Everybody feels like they could use a faster internet connection, and now engineers in Japan have shattered the record for data transmission. The team managed to transmit more than 20 times the global internet traffic per second through a single optical fiber.
If you’re one of the lucky few people to be connected to the world’s fastest consumer internet connection, you’ll be enjoying a breezy 10 gigabits per second (Gb/s). A bigger group is running a 1-Gb/s connection, while most of us get by on a few hundred megabits per second.
But now, Japan’s National Institute of Information and Communications Technology (NICT) has clocked an absolutely insane data transmission rate of 22.9 petabits per second. To put that in perspective, a petabit is one million gigabits, so that’s fast enough to transmit the entire internet’s second-by-second traffic 22 times over with bandwidth left over. Even NASA only gets 46 terabits per second, or 0.046 Pb/s.

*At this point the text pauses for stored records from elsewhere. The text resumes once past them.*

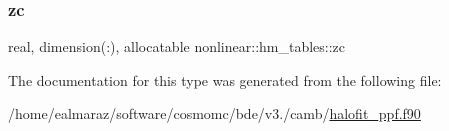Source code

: \mbox{\label{structnonlinear_1_1hm__tables_aedbb7da467cd2bf16769ee32c8b7fa1f}} 
\subsubsection{\texorpdfstring{zc}{zc}}
{\footnotesize\ttfamily real, dimension(\+:), allocatable nonlinear\+::hm\+\_\+tables\+::zc\hspace{0.3cm}{\ttfamily [private]}}



The documentation for this type was generated from the following file\+:\begin{DoxyCompactItemize}
\item 
/home/ealmaraz/software/cosmomc/bde/v3./camb/\mbox{\hyperlink{halofit__ppf_8f90}{halofit\+\_\+ppf.\+f90}}\end{DoxyCompactItemize}

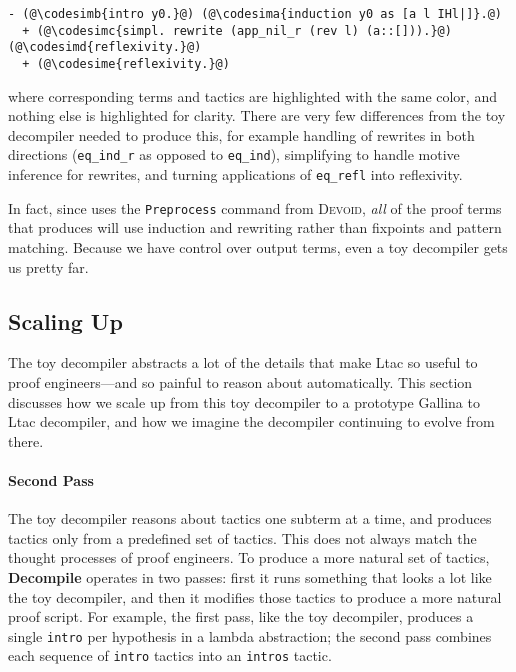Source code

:\begin{lstlisting}
- (@\codesimb{intro y0.}@) (@\codesima{induction y0 as [a l IHl|]}.@)
  + (@\codesimc{simpl. rewrite (app_nil_r (rev l) (a::[])).}@) (@\codesimd{reflexivity.}@)
  + (@\codesime{reflexivity.}@)
\end{lstlisting}
where corresponding terms and tactics are highlighted with the same color, and nothing else is highlighted for clarity.
There are very few differences from the toy decompiler needed to produce this,
for example handling of rewrites in both directions (\lstinline{eq_ind_r} as opposed to \lstinline{eq_ind}),
simplifying to handle motive inference for rewrites,
and turning applications of \lstinline{eq_refl} into reflexivity.

In fact, since \toolname uses the \lstinline{Preprocess} command from \textsc{Devoid}, \textit{all} of the proof terms that \toolname
produces will use induction and rewriting rather than fixpoints and pattern matching.
Because we have control over output terms, even a toy decompiler gets us pretty far.


\subsection{Scaling Up}
\label{sec:second}

The toy decompiler abstracts a lot of the details that make Ltac so useful to proof engineers---and so painful to 
reason about automatically.
This section discusses how we scale up from this toy decompiler to a prototype Gallina to Ltac decompiler,
and how we imagine the decompiler continuing to evolve from there.

\paragraph{Second Pass}
The toy decompiler reasons about tactics one subterm at a time, and produces tactics only from a predefined set of tactics.
This does not always match the thought processes of proof engineers.
To produce a more natural set of tactics, \textbf{Decompile} operates in two passes: first it runs something that looks a lot
like the toy decompiler, and then it modifies those tactics to produce a more natural proof script.
For example, the first pass, like the toy decompiler, produces a single \lstinline{intro} per hypothesis in a lambda abstraction;
the second pass combines each sequence of \lstinline{intro} tactics into an \lstinline{intros} tactic.

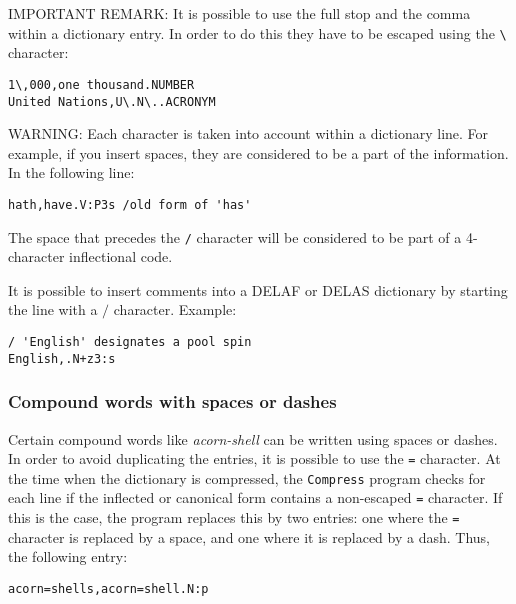 \bigskip
\noindent IMPORTANT REMARK: It is possible to use the full stop and the comma
within a dictionary entry. In order to do this they have to be escaped using the
\verb+\+ \index{\verbt{\textbackslash,}}\index{\verbt{\textbackslash~}} character:

\bigskip
\begin{verbatim}
1\,000,one thousand.NUMBER
United Nations,U\.N\..ACRONYM
\end{verbatim}


\bigskip
\noindent WARNING: Each character is taken into account within a dictionary
line. For example, if you insert spaces, they are considered to be a part of the
information. In the following line:

\begin{verbatim}
hath,have.V:P3s /old form of 'has'
\end{verbatim}

\bigskip \noindent The space that precedes the \verb+/+ character will be
considered to be part of a 4-character inflectional code.

\bigskip \noindent It is possible to insert comments into a DELAF or DELAS
dictionary by starting the line with a $/$ character. Example:

\bigskip
\begin{verbatim}
/ 'English' designates a pool spin
English,.N+z3:s
\end{verbatim}


\subsubsection{Compound words with spaces or dashes}

\index{\verbc{=}}\index{\verbt{\textbackslash=}}

Certain compound words like \textit{acorn-shell} can be written using spaces or
dashes. In order to avoid duplicating the entries, it is possible to use the
\verb+=+ character. At the time when the dictionary is compressed, the
\verb+Compress+ program  checks for each line if the
inflected or canonical form contains a non-escaped \verb+=+ character. If this is
the case, the program replaces this by two entries: one where the \verb+=+
character is replaced by a space, and one where it is replaced by a dash. Thus,
the following entry:

\bigskip \verb$acorn=shells,acorn=shell.N:p$

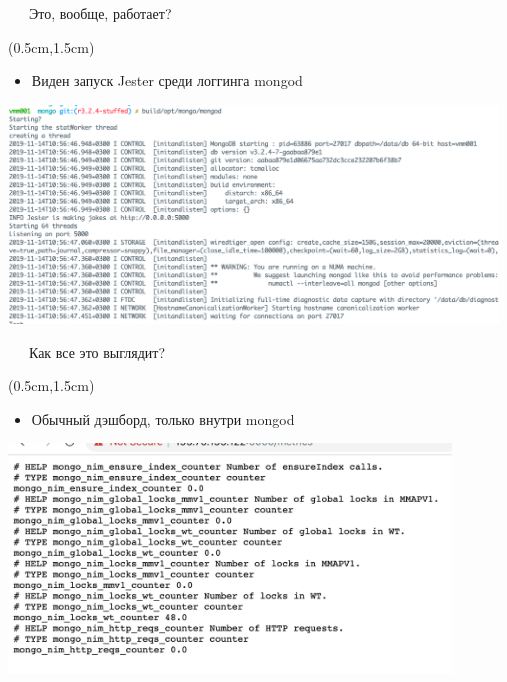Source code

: \documentclass[xetex,18pt,aspectratio=43]{beamer}
\begin{document}
\begin{Large}
\begin{frame}{\ \ \  Это, вообще, работает?}
\begin{textblock*}{\framewidth-0.8cm}(0.5cm,1.5cm)
\begin{itemize}
  \item Виден запуск Jester среди логгинга mongod
\end{itemize}
\begin{minipage}{\textwidth}
  \centering
  \includegraphics[height=5.8cm]{img/start}
\end{minipage}
\end{textblock*}
\end{frame}

\begin{frame}{\ \ \  Как все это выглядит?}
\begin{textblock*}{\framewidth-0.8cm}(0.5cm,1.5cm)
\begin{itemize}
  \item Обычный дэшборд, только внутри mongod
\end{itemize}
\begin{minipage}{\textwidth}
  \centering
  \includegraphics[height=6.1cm]{img/dashboard}
\end{minipage}
\end{textblock*}
\end{frame}


\end{Large}
\end{document}
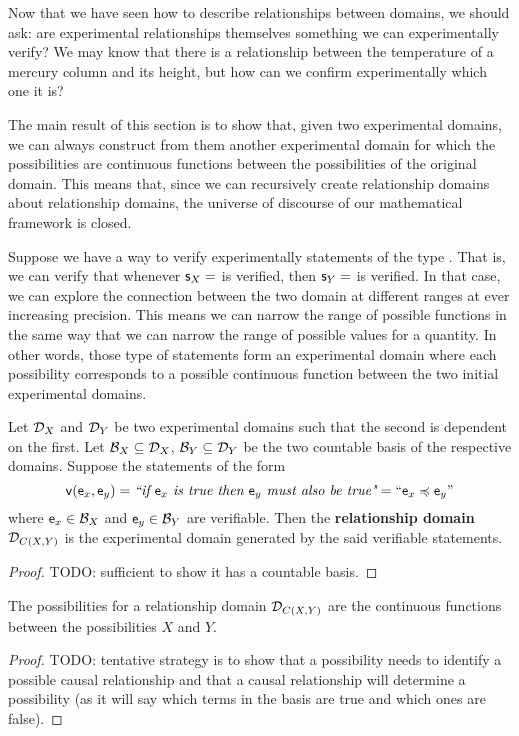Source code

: \documentclass[11pt,letterpaper,fleqn]{memoir} %
\begin{document}
Now that we have seen how to describe relationships between domains, we should ask: are experimental relationships themselves something we can experimentally verify? We may know that there is a relationship between the temperature of a mercury column and its height, but how can we confirm experimentally which one it is?

The main result of this section is to show that, given two experimental domains, we can always construct from them another experimental domain for which the possibilities are continuous functions between the possibilities of the original domain. This means that, since we can recursively create relationship domains about relationship domains, the universe of discourse of our mathematical framework is closed.

Suppose we have a way to verify experimentally statements of the type . That is, we can verify that whenever $\stmt_X=$ is verified, then $\stmt_Y=$ is verified. In that case, we can explore the connection between the two domain at different ranges at ever increasing precision. This means we can narrow the range of possible functions in the same way that we can narrow the range of possible values for a quantity. In other words, those type of statements form an experimental domain where each possibility corresponds to a possible continuous function between the two initial experimental domains.

\begin{mathSection}
	\begin{defn}
		Let $\edomain_X$ and $\edomain_Y$ be two experimental domains such that the second is dependent on the first. Let $\basis_X \subseteq \edomain_X$,  $\basis_Y \subseteq \edomain_Y$ be the two countable basis of the respective domains. Suppose the statements of the form
		$$\obs[v](\obs[e]_x, \obs[e]_y) = \statement{if $\obs[e]_x$ is true then $\obs[e]_y$ must also be true}=``\obs[e]_x \narrower \obs[e]_y"$$
		where $\obs[e]_x \in \basis_X$ and $ \obs[e]_y \in \basis_Y$ are verifiable. Then the \textbf{relationship domain} $\edomain_{C(X,Y)}$ is the experimental domain generated by the said verifiable statements.
	\end{defn}
	\begin{proof}
		TODO: sufficient to show it has a countable basis.
	\end{proof}
\begin{prop}
	The possibilities for a relationship domain $\edomain_{C(X,Y)}$ are the continuous functions between the possibilities $X$ and $Y$.
\end{prop}
\begin{proof}
	TODO: tentative strategy is to show that a possibility needs to identify a possible causal relationship and that a causal relationship will determine a possibility (as it will say which terms in the basis are true and which ones are false).
\end{proof}
\end{mathSection}
\end{document}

To reach this milestone, NICT took advantage of a few emerging technologies. Instead of just one core for transmitting data, the cable contains 38, each of which can transmit data in three modes for a total of 114 spatial channels. Each mode in each spatial channel is made up of 750 wavelength channels across three bands (S,C and L), for a bandwidth of 18.8 THz.
Altogether, that adds up to a data transmission rate of 22.9 Pb/s, which is more than twice the previous record, set in 2020. The team says that optimizing the error correction could allow the system in its current form to reach speeds of up to 24.7 Pb/s.

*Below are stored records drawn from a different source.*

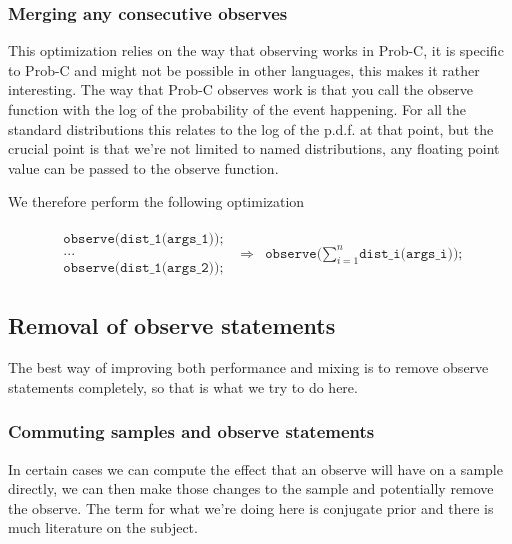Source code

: \documentclass[a4paper]{article}
\newcommand{\optimization}[2]{
	\[
		\begin{array}{rcl}
			#1 & \Rightarrow & #2
		\end{array}
	\]
}
\begin{document}
\subsubsection{Merging any consecutive observes}

This optimization relies on the way that observing works in Prob-C, it is specific to Prob-C and might not be possible in other languages, this makes it rather interesting. The way that Prob-C observes work is that you call the observe function with the log of the probability of the event happening. For all the standard distributions this relates to the log of the p.d.f. at that point, but the crucial point is that we're not limited to named distributions, any floating point value can be passed to the observe function.

We therefore perform the following optimization
\optimization{
	\begin{array}{l}
		\texttt{observe(dist\_1(args\_1));} \\
		\texttt{...} \\
		\texttt{observe(dist\_1(args\_2));}
	\end{array}
}{
	\texttt{observe(}\sum_{i=1}^n\texttt{dist\_i(args\_i));}
}




\subsection{Removal of observe statements}

The best way of improving both performance and mixing is to remove observe statements completely, so that is what we try to do here.




\subsubsection{Commuting samples and observe statements}

In certain cases we can compute the effect that an observe will have on a sample directly, we can then make those changes to the sample and potentially remove the observe. The term for what we're doing here is conjugate prior and there is much literature on the subject.
\end{document}

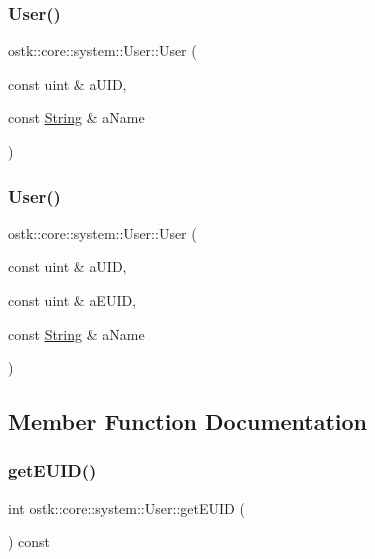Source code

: \subsubsection{\texorpdfstring{User()}{User()}\hspace{0.1cm}{\footnotesize\ttfamily [1/2]}}
{\footnotesize\ttfamily ostk\+::core\+::system\+::\+User\+::\+User (\begin{DoxyParamCaption}\item[{const uint \&}]{a\+U\+ID,  }\item[{const \hyperlink{classostk_1_1core_1_1types_1_1_string}{String} \&}]{a\+Name }\end{DoxyParamCaption})}

\mbox{\label{classostk_1_1core_1_1system_1_1_user_a136687a5b8b44617158bb3d14d4697c8}} 
\subsubsection{\texorpdfstring{User()}{User()}\hspace{0.1cm}{\footnotesize\ttfamily [2/2]}}
{\footnotesize\ttfamily ostk\+::core\+::system\+::\+User\+::\+User (\begin{DoxyParamCaption}\item[{const uint \&}]{a\+U\+ID,  }\item[{const uint \&}]{a\+E\+U\+ID,  }\item[{const \hyperlink{classostk_1_1core_1_1types_1_1_string}{String} \&}]{a\+Name }\end{DoxyParamCaption})}



\subsection{Member Function Documentation}
\mbox{\label{classostk_1_1core_1_1system_1_1_user_ac4c9c03e93d714ccf43b6160c73e9604}} 
\subsubsection{\texorpdfstring{get\+E\+U\+I\+D()}{getEUID()}}
{\footnotesize\ttfamily int ostk\+::core\+::system\+::\+User\+::get\+E\+U\+ID (\begin{DoxyParamCaption}{ }\end{DoxyParamCaption}) const}

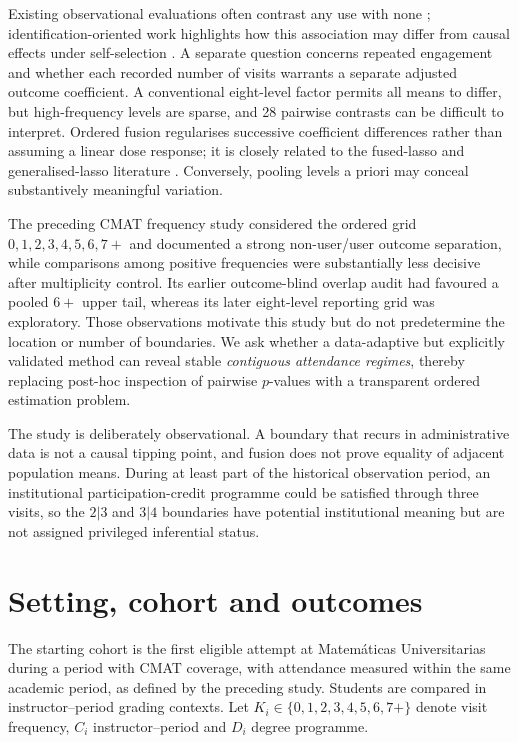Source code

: \documentclass[11pt]{article}
\begin{document}
Existing observational evaluations often contrast any use with none \citep{macanbhaird2009,rickard2018,jacob2019}; identification-oriented work highlights how this association may differ from causal effects under self-selection \citep{paloyo2016,pugatch2018,buchele2024}. A separate question concerns repeated engagement and whether each recorded number of visits warrants a separate adjusted outcome coefficient. A conventional eight-level factor permits all means to differ, but high-frequency levels are sparse, and 28 pairwise contrasts can be difficult to interpret. Ordered fusion regularises successive coefficient differences rather than assuming a linear dose response; it is closely related to the fused-lasso and generalised-lasso literature \citep{tibshirani2005fused,tibshirani2011generalized}. Conversely, pooling levels a priori may conceal substantively meaningful variation.

The preceding CMAT frequency study considered the ordered grid $0,1,2,3,4,5,6,7+$ and documented a strong non-user/user outcome separation, while comparisons among positive frequencies were substantially less decisive after multiplicity control. Its earlier outcome-blind overlap audit had favoured a pooled $6+$ upper tail, whereas its later eight-level reporting grid was exploratory. Those observations motivate this study but do not predetermine the location or number of boundaries. We ask whether a data-adaptive but explicitly validated method can reveal stable \emph{contiguous attendance regimes}, thereby replacing post-hoc inspection of pairwise $p$-values with a transparent ordered estimation problem.

The study is deliberately observational. A boundary that recurs in administrative data is not a causal tipping point, and fusion does not prove equality of adjacent population means. During at least part of the historical observation period, an institutional participation-credit programme could be satisfied through three visits, so the $2|3$ and $3|4$ boundaries have potential institutional meaning but are not assigned privileged inferential status.

\section{Setting, cohort and outcomes}
The starting cohort is the first eligible attempt at Matem\'aticas Universitarias during a period with CMAT coverage, with attendance measured within the same academic period, as defined by the preceding study. Students are compared in instructor--period grading contexts. Let $K_i\in\{0,1,2,3,4,5,6,7+\}$ denote visit frequency, $C_i$ instructor--period and $D_i$ degree programme.
\end{document}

However, don’t expect to be streaming the entirety of Netflix in fractions of a second in the near future. Decoding the data involves complex signal processing, which would require specialized devices called MIMO receivers to be installed throughout networks. In the shorter term, a four-core version that only transmits data in one mode per core is compatible with existing infrastructure, and still manages a respectable data speed of over 1 Pb/s.
The research was presented at the European Conference on Optical Communication in Scotland in October.